Now the European Central Bank (ECB) doesn't have much left in its arsenal to calm fears of a broad economic slowdown in the region. It used one of its last tools Thursday when it slashed its benchmark lending rate by 0.25 percentage points to 0.75%, the lowest level since 1999, when the euro was created.
At this level, the ECB hopes that bankers be more willing to lend and also that investors will open their wallets wider.
ECB President Mario Draghi noted in a press conference following the group's decision that the move was made independently of China's decision to cut rates.
"There wasn't any co-ordination that went beyond the normal exchange of views on the state of the business cycle...economy...or global demand," said Draghi.
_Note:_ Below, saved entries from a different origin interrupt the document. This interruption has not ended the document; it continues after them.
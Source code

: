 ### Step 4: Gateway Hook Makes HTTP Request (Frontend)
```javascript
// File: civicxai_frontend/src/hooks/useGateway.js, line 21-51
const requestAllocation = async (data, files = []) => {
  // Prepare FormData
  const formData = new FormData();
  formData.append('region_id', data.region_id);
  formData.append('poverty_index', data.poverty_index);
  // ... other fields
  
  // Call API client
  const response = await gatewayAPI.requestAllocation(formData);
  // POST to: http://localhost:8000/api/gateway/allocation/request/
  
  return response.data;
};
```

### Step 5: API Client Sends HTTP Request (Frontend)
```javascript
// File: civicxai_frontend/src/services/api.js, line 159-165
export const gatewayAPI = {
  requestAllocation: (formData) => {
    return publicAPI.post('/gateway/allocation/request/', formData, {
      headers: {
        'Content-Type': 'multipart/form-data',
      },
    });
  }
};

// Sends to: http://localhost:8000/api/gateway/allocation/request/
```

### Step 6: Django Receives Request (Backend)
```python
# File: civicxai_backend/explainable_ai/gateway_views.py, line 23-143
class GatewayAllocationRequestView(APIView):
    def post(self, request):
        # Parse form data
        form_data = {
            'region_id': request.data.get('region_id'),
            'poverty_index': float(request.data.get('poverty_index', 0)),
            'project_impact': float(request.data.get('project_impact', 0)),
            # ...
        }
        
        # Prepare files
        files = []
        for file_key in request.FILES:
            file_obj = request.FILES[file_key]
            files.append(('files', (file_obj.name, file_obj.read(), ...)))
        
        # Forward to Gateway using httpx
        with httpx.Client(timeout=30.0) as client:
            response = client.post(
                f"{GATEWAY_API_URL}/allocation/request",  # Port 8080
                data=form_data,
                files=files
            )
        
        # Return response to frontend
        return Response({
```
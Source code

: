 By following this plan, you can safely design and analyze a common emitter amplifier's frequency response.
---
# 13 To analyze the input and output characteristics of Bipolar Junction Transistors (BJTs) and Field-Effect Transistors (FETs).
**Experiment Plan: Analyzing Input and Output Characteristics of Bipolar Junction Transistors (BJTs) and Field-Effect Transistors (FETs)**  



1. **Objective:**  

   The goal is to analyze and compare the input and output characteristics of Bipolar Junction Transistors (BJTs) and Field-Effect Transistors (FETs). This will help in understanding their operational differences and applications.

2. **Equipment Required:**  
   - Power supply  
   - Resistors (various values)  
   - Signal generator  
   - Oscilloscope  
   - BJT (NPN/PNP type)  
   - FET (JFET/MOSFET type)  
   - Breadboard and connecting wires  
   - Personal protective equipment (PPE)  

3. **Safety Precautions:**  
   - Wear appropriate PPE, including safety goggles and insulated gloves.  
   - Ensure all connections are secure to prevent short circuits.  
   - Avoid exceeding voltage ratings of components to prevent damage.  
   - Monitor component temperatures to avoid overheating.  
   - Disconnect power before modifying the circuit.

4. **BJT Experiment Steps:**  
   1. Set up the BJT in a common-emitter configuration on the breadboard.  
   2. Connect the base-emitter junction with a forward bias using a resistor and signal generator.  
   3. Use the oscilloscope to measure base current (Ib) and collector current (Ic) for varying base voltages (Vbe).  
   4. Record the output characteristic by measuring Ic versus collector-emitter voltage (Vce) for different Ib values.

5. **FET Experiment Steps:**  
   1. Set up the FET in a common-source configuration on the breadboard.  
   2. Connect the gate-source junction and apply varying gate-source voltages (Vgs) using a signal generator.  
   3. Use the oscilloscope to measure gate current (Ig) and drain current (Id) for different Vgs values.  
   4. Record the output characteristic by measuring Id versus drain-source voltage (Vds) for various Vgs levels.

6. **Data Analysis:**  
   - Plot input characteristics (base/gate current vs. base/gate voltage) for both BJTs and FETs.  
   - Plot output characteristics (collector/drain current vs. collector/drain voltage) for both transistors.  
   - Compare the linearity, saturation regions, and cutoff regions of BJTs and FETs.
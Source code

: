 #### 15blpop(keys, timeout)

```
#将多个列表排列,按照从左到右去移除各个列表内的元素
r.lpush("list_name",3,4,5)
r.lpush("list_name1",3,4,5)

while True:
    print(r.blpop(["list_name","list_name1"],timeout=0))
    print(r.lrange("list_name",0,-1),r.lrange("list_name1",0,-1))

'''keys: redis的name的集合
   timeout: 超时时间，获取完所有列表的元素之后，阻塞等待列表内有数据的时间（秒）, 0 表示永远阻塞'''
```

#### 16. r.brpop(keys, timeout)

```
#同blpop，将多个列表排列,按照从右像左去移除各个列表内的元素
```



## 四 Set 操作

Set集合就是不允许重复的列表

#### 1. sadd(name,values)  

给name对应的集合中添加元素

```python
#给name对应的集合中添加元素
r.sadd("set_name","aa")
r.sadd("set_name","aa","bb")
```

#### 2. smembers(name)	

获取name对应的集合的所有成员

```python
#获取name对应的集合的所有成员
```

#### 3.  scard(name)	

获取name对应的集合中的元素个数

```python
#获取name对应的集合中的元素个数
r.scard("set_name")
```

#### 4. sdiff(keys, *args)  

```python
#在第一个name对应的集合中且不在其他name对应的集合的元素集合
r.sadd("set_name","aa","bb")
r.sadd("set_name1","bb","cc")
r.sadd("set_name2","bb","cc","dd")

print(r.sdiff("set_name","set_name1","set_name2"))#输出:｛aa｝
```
Draghi stressed that the cut wasn't aimed to help an individual country, but to assist the entire struggling region.
"We can genuinely say that this measure is addressed to the whole of the euro area, and not only to specific countries," he said.
Reiterating that markets haven't felt the full effect of the ECB's recent moves to increase liquidity, Draghi also cautioned that the bank could only do so much. Draghi said the central bank couldn't do more than it already had to encourage people to borrow or invest.
"Credit is now led predominantly by demand, and if demand is weak, you wouldn't expect string credit growth," Draghi added.